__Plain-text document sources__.
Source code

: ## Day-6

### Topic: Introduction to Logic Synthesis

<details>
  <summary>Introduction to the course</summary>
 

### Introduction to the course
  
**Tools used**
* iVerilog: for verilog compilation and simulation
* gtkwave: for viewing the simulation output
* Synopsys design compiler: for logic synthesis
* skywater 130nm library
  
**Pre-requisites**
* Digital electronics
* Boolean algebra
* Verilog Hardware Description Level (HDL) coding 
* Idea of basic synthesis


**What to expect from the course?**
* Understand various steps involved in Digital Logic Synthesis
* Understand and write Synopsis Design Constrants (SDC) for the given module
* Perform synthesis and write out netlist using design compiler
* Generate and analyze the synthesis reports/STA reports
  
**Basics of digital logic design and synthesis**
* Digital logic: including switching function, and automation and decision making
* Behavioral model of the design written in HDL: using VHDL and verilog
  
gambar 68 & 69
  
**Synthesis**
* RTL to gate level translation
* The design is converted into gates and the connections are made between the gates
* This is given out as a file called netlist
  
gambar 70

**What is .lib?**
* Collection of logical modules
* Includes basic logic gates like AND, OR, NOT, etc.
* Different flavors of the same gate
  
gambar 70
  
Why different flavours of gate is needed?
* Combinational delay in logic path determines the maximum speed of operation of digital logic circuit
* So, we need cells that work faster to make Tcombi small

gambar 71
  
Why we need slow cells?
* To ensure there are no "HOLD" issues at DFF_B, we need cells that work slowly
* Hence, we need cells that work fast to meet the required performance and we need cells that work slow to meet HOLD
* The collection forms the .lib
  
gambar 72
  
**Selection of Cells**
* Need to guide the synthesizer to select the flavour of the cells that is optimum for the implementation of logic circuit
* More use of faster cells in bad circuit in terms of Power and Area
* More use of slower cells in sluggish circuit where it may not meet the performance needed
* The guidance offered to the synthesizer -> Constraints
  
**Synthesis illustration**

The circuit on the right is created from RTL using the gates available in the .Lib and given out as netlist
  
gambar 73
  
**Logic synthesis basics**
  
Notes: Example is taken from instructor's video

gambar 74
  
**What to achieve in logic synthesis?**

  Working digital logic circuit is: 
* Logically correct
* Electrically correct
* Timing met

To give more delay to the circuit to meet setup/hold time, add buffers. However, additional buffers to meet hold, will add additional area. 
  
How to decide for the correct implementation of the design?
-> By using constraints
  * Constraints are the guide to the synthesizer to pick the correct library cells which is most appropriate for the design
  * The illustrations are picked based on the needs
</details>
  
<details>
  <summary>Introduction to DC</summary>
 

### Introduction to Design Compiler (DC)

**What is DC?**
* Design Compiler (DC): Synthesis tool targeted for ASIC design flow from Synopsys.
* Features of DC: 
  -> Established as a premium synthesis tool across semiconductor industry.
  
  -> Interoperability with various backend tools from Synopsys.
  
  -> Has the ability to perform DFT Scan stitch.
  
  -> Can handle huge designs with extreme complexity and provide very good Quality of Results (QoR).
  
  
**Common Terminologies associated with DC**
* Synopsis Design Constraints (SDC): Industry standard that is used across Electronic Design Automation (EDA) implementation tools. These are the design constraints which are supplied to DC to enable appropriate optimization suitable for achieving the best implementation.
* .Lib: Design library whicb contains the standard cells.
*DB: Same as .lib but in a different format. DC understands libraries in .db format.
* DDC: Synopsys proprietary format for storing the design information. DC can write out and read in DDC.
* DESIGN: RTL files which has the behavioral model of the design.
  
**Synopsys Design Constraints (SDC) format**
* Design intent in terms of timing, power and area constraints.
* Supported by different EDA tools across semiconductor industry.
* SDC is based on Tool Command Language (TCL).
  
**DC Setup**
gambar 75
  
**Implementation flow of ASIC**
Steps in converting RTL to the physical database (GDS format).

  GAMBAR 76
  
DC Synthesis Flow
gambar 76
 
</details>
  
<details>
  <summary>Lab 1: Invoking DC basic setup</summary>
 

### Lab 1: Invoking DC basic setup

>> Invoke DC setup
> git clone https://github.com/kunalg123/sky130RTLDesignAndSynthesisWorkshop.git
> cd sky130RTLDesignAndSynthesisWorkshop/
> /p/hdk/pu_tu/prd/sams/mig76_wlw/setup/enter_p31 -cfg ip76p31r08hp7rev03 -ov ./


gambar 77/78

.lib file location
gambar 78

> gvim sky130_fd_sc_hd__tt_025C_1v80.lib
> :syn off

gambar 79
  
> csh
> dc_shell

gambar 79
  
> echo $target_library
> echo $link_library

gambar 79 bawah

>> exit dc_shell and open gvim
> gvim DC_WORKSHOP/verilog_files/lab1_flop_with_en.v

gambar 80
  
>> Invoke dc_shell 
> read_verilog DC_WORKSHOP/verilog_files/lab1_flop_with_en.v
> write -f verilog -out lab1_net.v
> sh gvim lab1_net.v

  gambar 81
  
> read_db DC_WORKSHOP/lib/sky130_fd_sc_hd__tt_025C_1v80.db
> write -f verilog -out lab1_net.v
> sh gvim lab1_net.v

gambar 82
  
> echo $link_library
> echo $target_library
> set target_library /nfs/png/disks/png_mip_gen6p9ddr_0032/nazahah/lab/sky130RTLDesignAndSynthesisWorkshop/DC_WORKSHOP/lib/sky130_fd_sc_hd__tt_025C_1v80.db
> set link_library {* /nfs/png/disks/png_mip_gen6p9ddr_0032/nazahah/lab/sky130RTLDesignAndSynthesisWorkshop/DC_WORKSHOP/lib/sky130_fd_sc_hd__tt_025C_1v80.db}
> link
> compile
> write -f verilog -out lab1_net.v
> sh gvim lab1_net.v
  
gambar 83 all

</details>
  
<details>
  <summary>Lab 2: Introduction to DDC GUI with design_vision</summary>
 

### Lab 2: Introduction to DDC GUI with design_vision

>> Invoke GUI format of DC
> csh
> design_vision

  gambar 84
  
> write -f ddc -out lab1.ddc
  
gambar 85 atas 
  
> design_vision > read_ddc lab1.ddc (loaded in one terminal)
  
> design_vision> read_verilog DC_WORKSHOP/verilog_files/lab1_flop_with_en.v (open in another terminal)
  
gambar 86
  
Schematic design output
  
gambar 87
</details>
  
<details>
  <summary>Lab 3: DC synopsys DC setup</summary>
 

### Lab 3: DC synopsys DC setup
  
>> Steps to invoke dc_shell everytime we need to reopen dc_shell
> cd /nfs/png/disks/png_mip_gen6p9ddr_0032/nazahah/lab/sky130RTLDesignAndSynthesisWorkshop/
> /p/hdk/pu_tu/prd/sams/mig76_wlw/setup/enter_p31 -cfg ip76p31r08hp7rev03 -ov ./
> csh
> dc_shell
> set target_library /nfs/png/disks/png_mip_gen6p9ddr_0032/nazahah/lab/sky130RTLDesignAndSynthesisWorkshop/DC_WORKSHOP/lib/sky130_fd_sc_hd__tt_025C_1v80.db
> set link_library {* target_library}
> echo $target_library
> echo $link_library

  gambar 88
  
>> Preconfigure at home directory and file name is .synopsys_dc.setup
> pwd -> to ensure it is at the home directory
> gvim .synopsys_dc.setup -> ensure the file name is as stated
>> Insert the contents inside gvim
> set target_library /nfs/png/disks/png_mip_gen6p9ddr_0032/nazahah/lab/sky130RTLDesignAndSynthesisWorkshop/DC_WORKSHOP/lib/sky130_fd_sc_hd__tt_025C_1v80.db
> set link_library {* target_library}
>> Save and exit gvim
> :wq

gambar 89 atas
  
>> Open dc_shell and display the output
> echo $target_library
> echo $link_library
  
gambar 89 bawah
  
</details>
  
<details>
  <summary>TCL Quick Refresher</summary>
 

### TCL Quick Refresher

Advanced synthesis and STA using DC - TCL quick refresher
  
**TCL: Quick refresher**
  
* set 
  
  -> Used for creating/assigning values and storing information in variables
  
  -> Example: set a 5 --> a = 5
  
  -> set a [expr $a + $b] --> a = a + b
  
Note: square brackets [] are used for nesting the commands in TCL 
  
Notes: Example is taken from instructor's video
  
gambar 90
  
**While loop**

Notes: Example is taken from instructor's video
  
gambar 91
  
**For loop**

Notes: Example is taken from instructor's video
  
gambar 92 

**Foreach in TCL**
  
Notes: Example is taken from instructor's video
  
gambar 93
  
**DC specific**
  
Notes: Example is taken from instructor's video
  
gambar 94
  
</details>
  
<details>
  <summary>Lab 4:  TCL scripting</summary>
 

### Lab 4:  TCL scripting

__THE PROBLEM__. Among the lines above, show every one that contains the string "based".

__EXPECTED OUTPUT__.
  * The illustrations are picked based on the needs
* SDC is based on Tool Command Language (TCL).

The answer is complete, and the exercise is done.